* EXERCISE DIRECTIONS: All of the records need to be retyped exactly, with no line dropped.

[Plain-text document sources]
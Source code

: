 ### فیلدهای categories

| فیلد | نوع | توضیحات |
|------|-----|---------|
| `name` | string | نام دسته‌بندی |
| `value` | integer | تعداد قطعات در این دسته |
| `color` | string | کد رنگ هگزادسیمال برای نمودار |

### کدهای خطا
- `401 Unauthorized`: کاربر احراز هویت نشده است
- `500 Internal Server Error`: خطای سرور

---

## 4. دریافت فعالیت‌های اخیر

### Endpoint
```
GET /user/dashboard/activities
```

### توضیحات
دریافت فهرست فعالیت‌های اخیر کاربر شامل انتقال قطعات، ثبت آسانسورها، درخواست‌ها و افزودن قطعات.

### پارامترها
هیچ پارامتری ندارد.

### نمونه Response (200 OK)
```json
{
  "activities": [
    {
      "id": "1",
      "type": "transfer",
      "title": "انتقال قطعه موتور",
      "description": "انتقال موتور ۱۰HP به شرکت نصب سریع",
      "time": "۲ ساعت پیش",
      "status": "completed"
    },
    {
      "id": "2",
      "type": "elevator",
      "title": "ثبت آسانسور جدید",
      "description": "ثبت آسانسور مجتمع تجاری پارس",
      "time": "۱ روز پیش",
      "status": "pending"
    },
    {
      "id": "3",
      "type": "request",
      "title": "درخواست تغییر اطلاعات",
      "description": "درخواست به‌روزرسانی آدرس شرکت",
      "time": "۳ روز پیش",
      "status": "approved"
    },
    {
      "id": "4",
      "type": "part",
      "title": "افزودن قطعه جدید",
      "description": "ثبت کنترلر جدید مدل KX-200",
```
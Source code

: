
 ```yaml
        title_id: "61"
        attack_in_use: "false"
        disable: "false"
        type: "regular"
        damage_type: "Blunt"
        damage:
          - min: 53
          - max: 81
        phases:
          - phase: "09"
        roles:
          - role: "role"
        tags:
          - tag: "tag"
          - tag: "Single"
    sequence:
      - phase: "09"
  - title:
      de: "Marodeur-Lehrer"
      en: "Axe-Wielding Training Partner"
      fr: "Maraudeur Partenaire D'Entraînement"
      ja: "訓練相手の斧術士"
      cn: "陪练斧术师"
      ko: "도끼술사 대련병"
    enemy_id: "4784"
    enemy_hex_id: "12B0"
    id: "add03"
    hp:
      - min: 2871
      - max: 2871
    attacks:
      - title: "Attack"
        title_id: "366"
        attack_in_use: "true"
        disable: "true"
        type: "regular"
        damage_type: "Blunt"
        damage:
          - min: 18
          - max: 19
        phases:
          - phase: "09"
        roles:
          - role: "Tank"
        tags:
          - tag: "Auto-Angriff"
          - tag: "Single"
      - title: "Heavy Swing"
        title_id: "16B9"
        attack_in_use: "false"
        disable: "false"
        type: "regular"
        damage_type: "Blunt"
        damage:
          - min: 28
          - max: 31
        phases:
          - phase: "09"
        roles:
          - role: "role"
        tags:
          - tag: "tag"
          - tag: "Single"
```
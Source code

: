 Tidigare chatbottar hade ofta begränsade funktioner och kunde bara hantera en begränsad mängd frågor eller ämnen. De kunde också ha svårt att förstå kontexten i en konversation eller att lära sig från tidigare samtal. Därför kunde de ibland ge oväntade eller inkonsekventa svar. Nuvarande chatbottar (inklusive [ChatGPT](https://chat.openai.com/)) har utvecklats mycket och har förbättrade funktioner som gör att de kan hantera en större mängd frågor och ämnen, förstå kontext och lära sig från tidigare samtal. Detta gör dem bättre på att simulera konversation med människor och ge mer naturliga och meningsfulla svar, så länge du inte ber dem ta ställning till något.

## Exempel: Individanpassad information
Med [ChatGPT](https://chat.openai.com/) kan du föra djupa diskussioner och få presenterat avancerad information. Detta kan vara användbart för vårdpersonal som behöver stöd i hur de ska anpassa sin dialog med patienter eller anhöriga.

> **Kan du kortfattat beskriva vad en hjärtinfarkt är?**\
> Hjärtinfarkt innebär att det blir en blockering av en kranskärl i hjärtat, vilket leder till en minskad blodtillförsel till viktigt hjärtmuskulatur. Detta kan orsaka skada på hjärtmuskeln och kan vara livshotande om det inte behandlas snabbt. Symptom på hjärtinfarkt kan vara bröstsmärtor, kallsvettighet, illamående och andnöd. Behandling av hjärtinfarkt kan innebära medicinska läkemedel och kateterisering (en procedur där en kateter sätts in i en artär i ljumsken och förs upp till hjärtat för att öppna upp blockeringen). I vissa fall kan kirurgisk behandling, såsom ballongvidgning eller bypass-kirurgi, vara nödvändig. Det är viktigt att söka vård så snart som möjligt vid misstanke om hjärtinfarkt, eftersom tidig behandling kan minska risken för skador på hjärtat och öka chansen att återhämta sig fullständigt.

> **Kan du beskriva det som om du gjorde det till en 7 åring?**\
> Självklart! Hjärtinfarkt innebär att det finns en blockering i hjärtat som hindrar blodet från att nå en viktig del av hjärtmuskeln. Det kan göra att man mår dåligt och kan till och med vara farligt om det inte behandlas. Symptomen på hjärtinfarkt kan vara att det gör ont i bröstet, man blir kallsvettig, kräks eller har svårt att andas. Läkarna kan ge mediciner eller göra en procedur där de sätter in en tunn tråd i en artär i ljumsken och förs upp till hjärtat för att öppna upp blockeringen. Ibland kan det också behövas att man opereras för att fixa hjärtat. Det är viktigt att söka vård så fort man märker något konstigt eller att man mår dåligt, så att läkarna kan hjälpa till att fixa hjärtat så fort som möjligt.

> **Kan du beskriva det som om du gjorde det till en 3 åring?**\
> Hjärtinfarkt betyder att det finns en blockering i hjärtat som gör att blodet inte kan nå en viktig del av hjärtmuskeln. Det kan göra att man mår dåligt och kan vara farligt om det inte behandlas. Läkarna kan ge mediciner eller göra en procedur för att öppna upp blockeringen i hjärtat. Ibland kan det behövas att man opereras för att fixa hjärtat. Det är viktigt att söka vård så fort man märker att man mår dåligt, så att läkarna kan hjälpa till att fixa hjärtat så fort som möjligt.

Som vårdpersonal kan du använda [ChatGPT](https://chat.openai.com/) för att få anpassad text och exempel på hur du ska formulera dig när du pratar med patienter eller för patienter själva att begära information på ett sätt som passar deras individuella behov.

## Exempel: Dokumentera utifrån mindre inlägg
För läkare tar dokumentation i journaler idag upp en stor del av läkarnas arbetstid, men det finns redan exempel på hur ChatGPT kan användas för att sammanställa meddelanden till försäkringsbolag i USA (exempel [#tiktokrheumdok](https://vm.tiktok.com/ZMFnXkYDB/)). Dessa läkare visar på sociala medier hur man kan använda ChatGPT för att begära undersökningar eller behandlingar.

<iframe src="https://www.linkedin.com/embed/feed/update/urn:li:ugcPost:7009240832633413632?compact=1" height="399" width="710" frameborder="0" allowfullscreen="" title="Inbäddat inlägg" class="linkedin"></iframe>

* RESPONSE TO THE TASK:
Source code

: ### فیلدهای categories

| فیلد | نوع | توضیحات |
|------|-----|---------|
| `name` | string | نام دسته‌بندی |
| `value` | integer | تعداد قطعات در این دسته |
| `color` | string | کد رنگ هگزادسیمال برای نمودار |

### کدهای خطا
- `401 Unauthorized`: کاربر احراز هویت نشده است
- `500 Internal Server Error`: خطای سرور

---

## 4. دریافت فعالیت‌های اخیر

### Endpoint
```
GET /user/dashboard/activities
```

### توضیحات
دریافت فهرست فعالیت‌های اخیر کاربر شامل انتقال قطعات، ثبت آسانسورها، درخواست‌ها و افزودن قطعات.

### پارامترها
هیچ پارامتری ندارد.

### نمونه Response (200 OK)
```json
{
  "activities": [
    {
      "id": "1",
      "type": "transfer",
      "title": "انتقال قطعه موتور",
      "description": "انتقال موتور ۱۰HP به شرکت نصب سریع",
      "time": "۲ ساعت پیش",
      "status": "completed"
    },
    {
      "id": "2",
      "type": "elevator",
      "title": "ثبت آسانسور جدید",
      "description": "ثبت آسانسور مجتمع تجاری پارس",
      "time": "۱ روز پیش",
      "status": "pending"
    },
    {
      "id": "3",
      "type": "request",
      "title": "درخواست تغییر اطلاعات",
      "description": "درخواست به‌روزرسانی آدرس شرکت",
      "time": "۳ روز پیش",
      "status": "approved"
    },
    {
      "id": "4",
      "type": "part",
      "title": "افزودن قطعه جدید",
      "description": "ثبت کنترلر جدید مدل KX-200",
```
Source code

:
 ```yaml
        title_id: "61"
        attack_in_use: "false"
        disable: "false"
        type: "regular"
        damage_type: "Blunt"
        damage:
          - min: 53
          - max: 81
        phases:
          - phase: "09"
        roles:
          - role: "role"
        tags:
          - tag: "tag"
          - tag: "Single"
    sequence:
      - phase: "09"
  - title:
      de: "Marodeur-Lehrer"
      en: "Axe-Wielding Training Partner"
      fr: "Maraudeur Partenaire D'Entraînement"
      ja: "訓練相手の斧術士"
      cn: "陪练斧术师"
      ko: "도끼술사 대련병"
    enemy_id: "4784"
    enemy_hex_id: "12B0"
    id: "add03"
    hp:
      - min: 2871
      - max: 2871
    attacks:
      - title: "Attack"
        title_id: "366"
        attack_in_use: "true"
        disable: "true"
        type: "regular"
        damage_type: "Blunt"
        damage:
          - min: 18
          - max: 19
        phases:
          - phase: "09"
        roles:
          - role: "Tank"
        tags:
          - tag: "Auto-Angriff"
          - tag: "Single"
      - title: "Heavy Swing"
        title_id: "16B9"
        attack_in_use: "false"
        disable: "false"
        type: "regular"
        damage_type: "Blunt"
        damage:
          - min: 28
          - max: 31
        phases:
          - phase: "09"
        roles:
          - role: "role"
        tags:
          - tag: "tag"
          - tag: "Single"
```
Source code

: Tidigare chatbottar hade ofta begränsade funktioner och kunde bara hantera en begränsad mängd frågor eller ämnen. De kunde också ha svårt att förstå kontexten i en konversation eller att lära sig från tidigare samtal. Därför kunde de ibland ge oväntade eller inkonsekventa svar. Nuvarande chatbottar (inklusive [ChatGPT](https://chat.openai.com/)) har utvecklats mycket och har förbättrade funktioner som gör att de kan hantera en större mängd frågor och ämnen, förstå kontext och lära sig från tidigare samtal. Detta gör dem bättre på att simulera konversation med människor och ge mer naturliga och meningsfulla svar, så länge du inte ber dem ta ställning till något.

## Exempel: Individanpassad information
Med [ChatGPT](https://chat.openai.com/) kan du föra djupa diskussioner och få presenterat avancerad information. Detta kan vara användbart för vårdpersonal som behöver stöd i hur de ska anpassa sin dialog med patienter eller anhöriga.

> **Kan du kortfattat beskriva vad en hjärtinfarkt är?**\
> Hjärtinfarkt innebär att det blir en blockering av en kranskärl i hjärtat, vilket leder till en minskad blodtillförsel till viktigt hjärtmuskulatur. Detta kan orsaka skada på hjärtmuskeln och kan vara livshotande om det inte behandlas snabbt. Symptom på hjärtinfarkt kan vara bröstsmärtor, kallsvettighet, illamående och andnöd. Behandling av hjärtinfarkt kan innebära medicinska läkemedel och kateterisering (en procedur där en kateter sätts in i en artär i ljumsken och förs upp till hjärtat för att öppna upp blockeringen). I vissa fall kan kirurgisk behandling, såsom ballongvidgning eller bypass-kirurgi, vara nödvändig. Det är viktigt att söka vård så snart som möjligt vid misstanke om hjärtinfarkt, eftersom tidig behandling kan minska risken för skador på hjärtat och öka chansen att återhämta sig fullständigt.

> **Kan du beskriva det som om du gjorde det till en 7 åring?**\
> Självklart! Hjärtinfarkt innebär att det finns en blockering i hjärtat som hindrar blodet från att nå en viktig del av hjärtmuskeln. Det kan göra att man mår dåligt och kan till och med vara farligt om det inte behandlas. Symptomen på hjärtinfarkt kan vara att det gör ont i bröstet, man blir kallsvettig, kräks eller har svårt att andas. Läkarna kan ge mediciner eller göra en procedur där de sätter in en tunn tråd i en artär i ljumsken och förs upp till hjärtat för att öppna upp blockeringen. Ibland kan det också behövas att man opereras för att fixa hjärtat. Det är viktigt att söka vård så fort man märker något konstigt eller att man mår dåligt, så att läkarna kan hjälpa till att fixa hjärtat så fort som möjligt.

> **Kan du beskriva det som om du gjorde det till en 3 åring?**\
> Hjärtinfarkt betyder att det finns en blockering i hjärtat som gör att blodet inte kan nå en viktig del av hjärtmuskeln. Det kan göra att man mår dåligt och kan vara farligt om det inte behandlas. Läkarna kan ge mediciner eller göra en procedur för att öppna upp blockeringen i hjärtat. Ibland kan det behövas att man opereras för att fixa hjärtat. Det är viktigt att söka vård så fort man märker att man mår dåligt, så att läkarna kan hjälpa till att fixa hjärtat så fort som möjligt.

Som vårdpersonal kan du använda [ChatGPT](https://chat.openai.com/) för att få anpassad text och exempel på hur du ska formulera dig när du pratar med patienter eller för patienter själva att begära information på ett sätt som passar deras individuella behov.

## Exempel: Dokumentera utifrån mindre inlägg
För läkare tar dokumentation i journaler idag upp en stor del av läkarnas arbetstid, men det finns redan exempel på hur ChatGPT kan användas för att sammanställa meddelanden till försäkringsbolag i USA (exempel [#tiktokrheumdok](https://vm.tiktok.com/ZMFnXkYDB/)). Dessa läkare visar på sociala medier hur man kan använda ChatGPT för att begära undersökningar eller behandlingar.

<iframe src="https://www.linkedin.com/embed/feed/update/urn:li:ugcPost:7009240832633413632?compact=1" height="399" width="710" frameborder="0" allowfullscreen="" title="Inbäddat inlägg" class="linkedin"></iframe>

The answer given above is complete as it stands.